Efficient Reinforcement Learning using Linear Koopman Dynamics for Nonlinear Robotic Systems

arXiv cs.RO / 4/23/2026

📰 NewsDeveloper Stack & InfrastructureModels & Research

共有:

Key Points

The paper introduces a model-based reinforcement learning framework for nonlinear robotic systems that uses Koopman operator theory to learn linear “lifted” dynamics for closed-loop control.
It builds an actor-critic policy optimization scheme where the policy directly parameterizes a closed-loop controller based on the learned linear model.
To cut computational cost and reduce error from long-horizon rollouts, it estimates policy gradients using one-step predictions instead of multi-step propagation.
The method supports online mini-batch policy gradient updates from streamed interaction data, enabling continual improvement during training.
Experiments on nonlinear control benchmarks and real robots (Kinova Gen3 arm and Unitree Go1 quadruped) show better sample efficiency than model-free RL, stronger performance than model-based baselines, and results comparable to classical controllers when exact dynamics are available.

Abstract

This paper presents a model-based reinforcement learning (RL) framework for optimal closed-loop control of nonlinear robotic systems. The proposed approach learns linear lifted dynamics through Koopman operator theory and integrates the resulting model into an actor-critic architecture for policy optimization, where the policy represents a parameterized closed-loop controller. To reduce computational cost and mitigate model rollout errors, policy gradients are estimated using one-step predictions of the learned dynamics rather than multi-step propagation.

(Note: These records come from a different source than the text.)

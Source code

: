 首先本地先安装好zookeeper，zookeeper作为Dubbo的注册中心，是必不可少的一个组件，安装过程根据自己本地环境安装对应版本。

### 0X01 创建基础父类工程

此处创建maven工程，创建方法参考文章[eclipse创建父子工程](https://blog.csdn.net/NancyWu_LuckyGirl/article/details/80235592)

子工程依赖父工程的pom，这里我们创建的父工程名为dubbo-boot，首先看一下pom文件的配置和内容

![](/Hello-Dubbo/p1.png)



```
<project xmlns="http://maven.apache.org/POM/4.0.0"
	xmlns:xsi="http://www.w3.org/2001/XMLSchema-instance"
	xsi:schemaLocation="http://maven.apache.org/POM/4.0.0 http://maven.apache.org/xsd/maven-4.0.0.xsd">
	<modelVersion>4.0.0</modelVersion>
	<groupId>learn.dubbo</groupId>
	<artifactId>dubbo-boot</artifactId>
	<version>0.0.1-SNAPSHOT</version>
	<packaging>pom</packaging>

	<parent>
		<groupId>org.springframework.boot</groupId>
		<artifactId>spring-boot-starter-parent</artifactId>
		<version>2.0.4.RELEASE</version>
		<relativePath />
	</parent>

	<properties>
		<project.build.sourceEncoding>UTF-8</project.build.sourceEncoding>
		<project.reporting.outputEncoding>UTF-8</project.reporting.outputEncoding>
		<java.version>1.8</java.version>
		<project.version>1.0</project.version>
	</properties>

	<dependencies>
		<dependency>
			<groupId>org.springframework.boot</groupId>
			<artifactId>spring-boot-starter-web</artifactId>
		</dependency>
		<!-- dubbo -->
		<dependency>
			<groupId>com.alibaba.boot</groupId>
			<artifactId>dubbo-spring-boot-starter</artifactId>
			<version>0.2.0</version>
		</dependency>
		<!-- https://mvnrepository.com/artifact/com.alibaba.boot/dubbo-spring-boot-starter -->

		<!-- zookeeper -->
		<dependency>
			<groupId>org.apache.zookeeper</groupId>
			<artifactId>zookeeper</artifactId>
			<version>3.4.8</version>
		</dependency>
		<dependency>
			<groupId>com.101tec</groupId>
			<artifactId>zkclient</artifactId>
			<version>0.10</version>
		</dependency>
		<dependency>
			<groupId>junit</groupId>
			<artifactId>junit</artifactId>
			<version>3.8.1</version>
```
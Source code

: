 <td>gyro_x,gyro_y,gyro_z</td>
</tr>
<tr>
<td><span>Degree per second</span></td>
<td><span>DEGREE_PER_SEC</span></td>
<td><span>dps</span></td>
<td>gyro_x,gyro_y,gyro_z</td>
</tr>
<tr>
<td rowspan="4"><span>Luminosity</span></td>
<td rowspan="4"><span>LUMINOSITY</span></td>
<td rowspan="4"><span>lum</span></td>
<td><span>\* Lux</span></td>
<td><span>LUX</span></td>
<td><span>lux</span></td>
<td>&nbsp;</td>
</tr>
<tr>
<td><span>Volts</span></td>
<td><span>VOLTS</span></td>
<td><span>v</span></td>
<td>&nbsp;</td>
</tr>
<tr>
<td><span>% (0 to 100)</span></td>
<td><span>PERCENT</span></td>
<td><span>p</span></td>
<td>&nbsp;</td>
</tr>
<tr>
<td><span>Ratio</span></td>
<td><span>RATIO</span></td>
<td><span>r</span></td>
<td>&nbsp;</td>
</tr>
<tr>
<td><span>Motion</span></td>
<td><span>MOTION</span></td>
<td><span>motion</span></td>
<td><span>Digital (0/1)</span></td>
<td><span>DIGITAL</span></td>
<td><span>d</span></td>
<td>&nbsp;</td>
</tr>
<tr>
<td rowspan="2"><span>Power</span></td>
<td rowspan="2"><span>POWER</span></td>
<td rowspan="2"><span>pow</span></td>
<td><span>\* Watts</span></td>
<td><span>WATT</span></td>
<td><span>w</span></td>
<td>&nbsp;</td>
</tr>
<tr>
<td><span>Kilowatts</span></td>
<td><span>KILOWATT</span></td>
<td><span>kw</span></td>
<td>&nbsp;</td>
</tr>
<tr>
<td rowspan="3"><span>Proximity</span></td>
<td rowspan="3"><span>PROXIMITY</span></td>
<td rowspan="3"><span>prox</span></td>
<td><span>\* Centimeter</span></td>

This leads to an online mini-batch policy gradient framework that enables policy improvement from streamed interaction data. The proposed framework is evaluated on several simulated nonlinear control benchmarks and two real-world hardware platforms, including a Kinova Gen3 robotic arm and a Unitree Go1 quadruped. Experimental results demonstrate improved sample efficiency over model-free RL baselines, superior control performance relative to model-based RL baselines, and control performance comparable to classical model-based methods that rely on exact system dynamics.